Problem: Output exactly the lines from the one holding "6. Use of \/*#region/" through the final line of the entries.

Items listed in a dataset
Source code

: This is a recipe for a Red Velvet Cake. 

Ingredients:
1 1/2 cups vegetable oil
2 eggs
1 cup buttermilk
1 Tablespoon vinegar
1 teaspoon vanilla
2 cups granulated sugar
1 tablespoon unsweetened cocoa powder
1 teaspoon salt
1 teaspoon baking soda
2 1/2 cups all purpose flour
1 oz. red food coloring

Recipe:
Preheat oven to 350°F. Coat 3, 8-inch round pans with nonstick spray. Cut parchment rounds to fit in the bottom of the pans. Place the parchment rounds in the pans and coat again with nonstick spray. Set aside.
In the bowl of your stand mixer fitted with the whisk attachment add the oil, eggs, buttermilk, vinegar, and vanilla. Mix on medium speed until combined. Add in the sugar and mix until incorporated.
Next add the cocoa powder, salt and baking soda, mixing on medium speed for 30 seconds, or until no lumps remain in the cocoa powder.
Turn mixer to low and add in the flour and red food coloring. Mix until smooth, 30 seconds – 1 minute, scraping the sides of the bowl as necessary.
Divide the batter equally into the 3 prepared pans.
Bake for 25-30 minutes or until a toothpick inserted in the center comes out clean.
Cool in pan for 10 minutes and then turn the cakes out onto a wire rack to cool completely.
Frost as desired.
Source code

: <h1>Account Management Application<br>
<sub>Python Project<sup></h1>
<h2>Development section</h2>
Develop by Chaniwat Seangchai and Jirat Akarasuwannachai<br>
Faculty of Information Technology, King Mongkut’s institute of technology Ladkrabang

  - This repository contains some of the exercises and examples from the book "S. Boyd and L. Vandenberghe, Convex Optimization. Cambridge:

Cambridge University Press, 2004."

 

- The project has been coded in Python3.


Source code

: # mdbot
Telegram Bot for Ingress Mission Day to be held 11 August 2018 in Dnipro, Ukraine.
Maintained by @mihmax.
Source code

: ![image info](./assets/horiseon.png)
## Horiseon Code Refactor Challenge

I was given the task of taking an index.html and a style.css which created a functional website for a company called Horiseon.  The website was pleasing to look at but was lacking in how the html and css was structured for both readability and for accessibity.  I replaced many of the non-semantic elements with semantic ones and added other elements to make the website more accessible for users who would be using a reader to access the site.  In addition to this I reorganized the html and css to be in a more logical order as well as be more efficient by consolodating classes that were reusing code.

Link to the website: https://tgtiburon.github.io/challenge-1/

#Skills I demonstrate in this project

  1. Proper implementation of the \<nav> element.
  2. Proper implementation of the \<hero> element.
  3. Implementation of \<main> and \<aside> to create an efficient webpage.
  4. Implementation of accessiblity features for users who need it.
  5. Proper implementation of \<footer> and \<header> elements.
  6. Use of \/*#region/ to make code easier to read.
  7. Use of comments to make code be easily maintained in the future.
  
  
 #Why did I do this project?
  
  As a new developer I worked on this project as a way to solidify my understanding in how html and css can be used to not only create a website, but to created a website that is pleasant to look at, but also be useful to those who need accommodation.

Response area:
  6. Use of \/*#region/ to make code easier to read.
  7. Use of comments to make code be easily maintained in the future.
  
  
 #Why did I do this project?
  
  As a new developer I worked on this project as a way to solidify my understanding in how html and css can be used to not only create a website, but to created a website that is pleasant to look at, but also be useful to those who need accommodation.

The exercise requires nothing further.